“No, sir,” the lieutenant replied. “It’s still dead in the water, so to speak.”
Prilicla paused for a moment, nerving himself for the effort of saying something argumentative if not disagreeable to another person whose irritated or angry reaction would bounce back and hit him hard.
“It was their feelings I read,” he said carefully. “Because of the interference from the emotional radiation around me, theirs were difficult to define. There was agitation, however, and it had to be intense to reach me at this distance. May I make a suggestion and ask a favor?”
The captain was feeling the irritation characteristic of an entity whose ideas and authority were being questioned, but it was quickly brought under control. It said, “Go ahead, Doctor.”

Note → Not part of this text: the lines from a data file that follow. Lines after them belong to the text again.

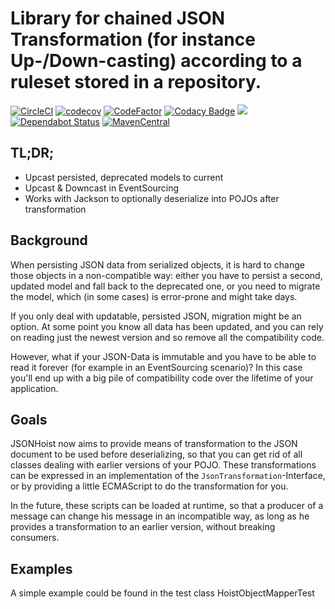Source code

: # Library for chained JSON Transformation (for instance Up-/Down-casting) according to a ruleset stored in a repository. 

[![CircleCI](https://circleci.com/gh/Mercateo/jsonhoist/tree/master.svg?style=svg)](https://circleci.com/gh/Mercateo/jsonhoist/tree/master)
[![codecov](https://codecov.io/gh/Mercateo/jsonhoist/branch/master/graph/badge.svg)](https://codecov.io/gh/Mercateo/jsonhoist)
[![CodeFactor](https://www.codefactor.io/repository/github/mercateo/jsonhoist/badge)](https://www.codefactor.io/repository/github/mercateo/jsonhoist)
[![Codacy Badge](https://api.codacy.com/project/badge/Grade/739b29b2cdc14252a8f66aefbd71453b)](https://www.codacy.com/app/uwe/jsonhoist?utm_source=github.com&amp;utm_medium=referral&amp;utm_content=Mercateo/jsonhoist&amp;utm_campaign=Badge_Grade)
<a href="https://www.apache.org/licenses/LICENSE-2.0">
    <img class="inline" src="https://img.shields.io/badge/license-ASL2-green.svg?style=flat">
</a>
[![Dependabot Status](https://api.dependabot.com/badges/status?host=github&repo=Mercateo/jsonhoist)](https://dependabot.com)
[![MavenCentral](https://img.shields.io/maven-central/v/org.jsonhoist/jsonhoist.svg)](http://search.maven.org/#search%7Cgav%7C1%7Cg%3A%22org.jsonhoist%22)

## TL;DR;

* Upcast persisted, deprecated models to current
* Upcast & Downcast in EventSourcing
* Works with Jackson to optionally deserialize into POJOs after transformation

## Background

When persisting JSON data from serialized objects, it is hard to change those objects in a non-compatible way: either you have to persist a second, updated model and fall back to the deprecated one, or you need to migrate the model, which (in some cases) is error-prone and might take days.

If you only deal with updatable, persisted JSON, migration might be an option. At some point you know all data has been updated, and you can rely on reading just the newest version and so remove all the compatibility code.

However, what if your JSON-Data is immutable and you have to be able to read it forever (for example in an EventSourcing scenario)? In this case you'll end up with a big pile of compatibility code over the lifetime of your application.

## Goals

JSONHoist now aims to provide means of transformation to the JSON document to be used before deserializing, so that you can get rid of all classes dealing with earlier versions of your POJO.
These transformations can be expressed in an implementation of the `JsonTransformation`-Interface, or by providing a little ECMAScript to do the transformation for you.

In the future, these scripts can be loaded at runtime, so that a producer of a message can change his message in an incompatible way, as long as he provides a transformation to an earlier version, without breaking consumers.

## Examples

A simple example could be found in the test class HoistObjectMapperTest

“Thank you,” he said, looking around the casualty deck to indicate that his words were for them as well. “It is this. Would you please instruct your officers, as much as they are able, to relax mentally and avoid intensive thinking or associated feelings? I would like to get a clearer idea of what is bothering the Terragar crew. I am having a bad feeling about this situation, friend Fletcher.”
“And since when,” said Murchison in a quiet voice that was just loud enough for the captain to overhear it, “has a feeling of Prilicla’s been wrong?”
“Do as the Doctor says, gentlemen,” the captain replied promptly, pretending that it hadn’t heard. “All of you make your minds blank”—it gave a soft Earth-human bark—“or at least blanker than usual.”
All over the ship, from the control deck forward and the power room aft and from the medical team around him, they were staring at blank walls and deck surfaces or the backs of closed eyelids, those who had them, or were using whatever other means they had of reducing cerebration and feeling. Nobody knew better than himself how difficult it was to switch the mind to low alert and think of absolutely nothing, but they were all trying.
Terragar’s control canopy had rolled out of sight, but that had no effect on the crew’s emotional radiation, which was still tenuous, confused, and at a strength that was barely readable. But without the local empathic interference the individual feelings were gradually becoming clearer and easier to define, and they were anything but pleasant.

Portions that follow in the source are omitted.